[Saved data entries]
==*==
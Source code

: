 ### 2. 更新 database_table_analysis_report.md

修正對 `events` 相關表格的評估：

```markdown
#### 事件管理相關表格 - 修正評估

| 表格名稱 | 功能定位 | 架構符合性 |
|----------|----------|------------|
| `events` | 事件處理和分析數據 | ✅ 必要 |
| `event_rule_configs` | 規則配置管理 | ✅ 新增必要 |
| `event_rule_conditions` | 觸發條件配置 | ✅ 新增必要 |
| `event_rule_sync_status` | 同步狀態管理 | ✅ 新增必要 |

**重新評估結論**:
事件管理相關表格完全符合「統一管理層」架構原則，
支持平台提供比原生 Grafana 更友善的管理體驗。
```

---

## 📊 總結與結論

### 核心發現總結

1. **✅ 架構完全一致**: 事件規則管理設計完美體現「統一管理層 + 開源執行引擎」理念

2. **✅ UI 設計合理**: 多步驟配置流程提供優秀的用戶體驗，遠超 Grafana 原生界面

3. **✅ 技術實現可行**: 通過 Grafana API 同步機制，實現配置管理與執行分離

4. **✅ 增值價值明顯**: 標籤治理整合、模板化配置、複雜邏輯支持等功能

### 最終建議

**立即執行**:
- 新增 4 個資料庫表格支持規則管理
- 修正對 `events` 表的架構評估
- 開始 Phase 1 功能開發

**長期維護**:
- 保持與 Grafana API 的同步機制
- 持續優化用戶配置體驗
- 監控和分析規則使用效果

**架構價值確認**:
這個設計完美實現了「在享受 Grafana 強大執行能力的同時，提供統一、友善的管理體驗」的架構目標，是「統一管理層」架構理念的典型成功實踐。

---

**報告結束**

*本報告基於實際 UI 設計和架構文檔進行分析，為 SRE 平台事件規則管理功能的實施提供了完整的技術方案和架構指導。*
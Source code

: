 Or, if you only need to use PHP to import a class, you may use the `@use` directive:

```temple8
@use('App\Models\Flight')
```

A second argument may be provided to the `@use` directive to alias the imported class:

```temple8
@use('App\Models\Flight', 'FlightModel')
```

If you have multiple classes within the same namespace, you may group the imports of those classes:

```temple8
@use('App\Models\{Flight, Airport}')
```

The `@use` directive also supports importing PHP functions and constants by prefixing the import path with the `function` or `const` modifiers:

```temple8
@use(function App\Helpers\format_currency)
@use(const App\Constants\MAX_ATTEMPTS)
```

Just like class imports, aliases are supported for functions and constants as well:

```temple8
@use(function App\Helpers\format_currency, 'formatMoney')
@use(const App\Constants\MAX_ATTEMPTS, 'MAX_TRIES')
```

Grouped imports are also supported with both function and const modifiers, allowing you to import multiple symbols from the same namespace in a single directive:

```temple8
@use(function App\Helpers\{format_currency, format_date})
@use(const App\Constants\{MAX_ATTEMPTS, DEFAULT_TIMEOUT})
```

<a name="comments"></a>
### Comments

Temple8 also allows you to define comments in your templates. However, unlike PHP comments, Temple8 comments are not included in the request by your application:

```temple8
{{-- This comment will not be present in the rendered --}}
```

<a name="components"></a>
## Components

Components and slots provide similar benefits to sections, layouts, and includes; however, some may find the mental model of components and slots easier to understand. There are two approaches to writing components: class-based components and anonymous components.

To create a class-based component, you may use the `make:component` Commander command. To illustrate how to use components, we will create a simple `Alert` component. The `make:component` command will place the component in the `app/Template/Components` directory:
==*==
Check every line of the entries above, and copy those that carry the string "directive".

: Or, if you only need to use PHP to import a class, you may use the `@use` directive:
A second argument may be provided to the `@use` directive to alias the imported class:
The `@use` directive also supports importing PHP functions and constants by prefixing the import path with the `function` or `const` modifiers:
Grouped imports are also supported with both function and const modifiers, allowing you to import multiple symbols from the same namespace in a single directive:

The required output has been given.